「頑張れない」子をどう導くか ――社会につながる学びのための見通し、目的、使命感 (ちくま新書)
宮口幸治 and 田中繁富
この本について
子どもの勉強や行動に向き合っていると、「なんであの子はあんなに簡単なことでつまずくんだろう」「どう声をかければ少しは前に進めるんだろう」と、こちらまで見通しを失う瞬間があると思います。叱りたいわけじゃないのに、つい焦りの言葉が出てしまうあの感じ、僕もよくあります。 この本が静かに効いてくるのは、子どもの努力を引き出すより先に“安心して進める地図を一緒に描く”という視点を置いているところです。
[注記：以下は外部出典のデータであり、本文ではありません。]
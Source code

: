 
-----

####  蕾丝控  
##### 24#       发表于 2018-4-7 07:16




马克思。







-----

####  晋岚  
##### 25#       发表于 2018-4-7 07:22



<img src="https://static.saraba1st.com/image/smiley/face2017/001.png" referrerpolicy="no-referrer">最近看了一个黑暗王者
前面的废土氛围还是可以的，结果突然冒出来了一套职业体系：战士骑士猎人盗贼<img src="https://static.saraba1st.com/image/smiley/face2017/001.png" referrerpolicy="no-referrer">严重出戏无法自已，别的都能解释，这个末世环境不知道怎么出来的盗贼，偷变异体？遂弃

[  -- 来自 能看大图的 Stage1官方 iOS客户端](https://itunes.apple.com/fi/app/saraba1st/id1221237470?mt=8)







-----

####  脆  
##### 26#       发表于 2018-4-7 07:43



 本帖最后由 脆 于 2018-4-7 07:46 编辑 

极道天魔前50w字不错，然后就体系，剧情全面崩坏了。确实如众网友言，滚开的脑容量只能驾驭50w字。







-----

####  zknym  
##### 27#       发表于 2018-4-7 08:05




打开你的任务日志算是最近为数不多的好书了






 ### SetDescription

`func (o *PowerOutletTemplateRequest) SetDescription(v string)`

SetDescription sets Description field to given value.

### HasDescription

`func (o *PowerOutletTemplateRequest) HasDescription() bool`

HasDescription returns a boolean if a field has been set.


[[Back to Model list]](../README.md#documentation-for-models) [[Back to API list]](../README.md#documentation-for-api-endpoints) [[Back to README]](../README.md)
たとえば、つい「ほんとに?」と疑ってしまいがちな場面で、まずは子どもの言葉をそのまま返すだけで安心感が生まれること。難しい問題に立ち向かわせるより、「できた」と言える小さな体験を積ませるほうが、次の一歩につながること。努力や根性の話ではなく、行動につながる順番を大人側が整えるというイメージに近いです。 読んでいて、自分が無意識に子どもの見通しを奪っていた場面がいくつも思い当たりました。結果を責めたり、先回りして正論を言ったりするより、一緒にルールを考えたり、「次からどうする?」を対話として扱ったりするほうがずっと健全なんですよね。子どもの不安の背景まで丁寧に拾っていくと、やっと“前に進む理由”が自分ごととして芽生えていく。その流れが具体的に描かれています。 子どもが「頑張れない」ように見えるとき、実は大人の側も同じだけ迷っているはずです。そんなときに寄り添ってくれる一冊だと思います。子どもの行動の裏側を、もう少し現実的に理解したい人に刺さる本です。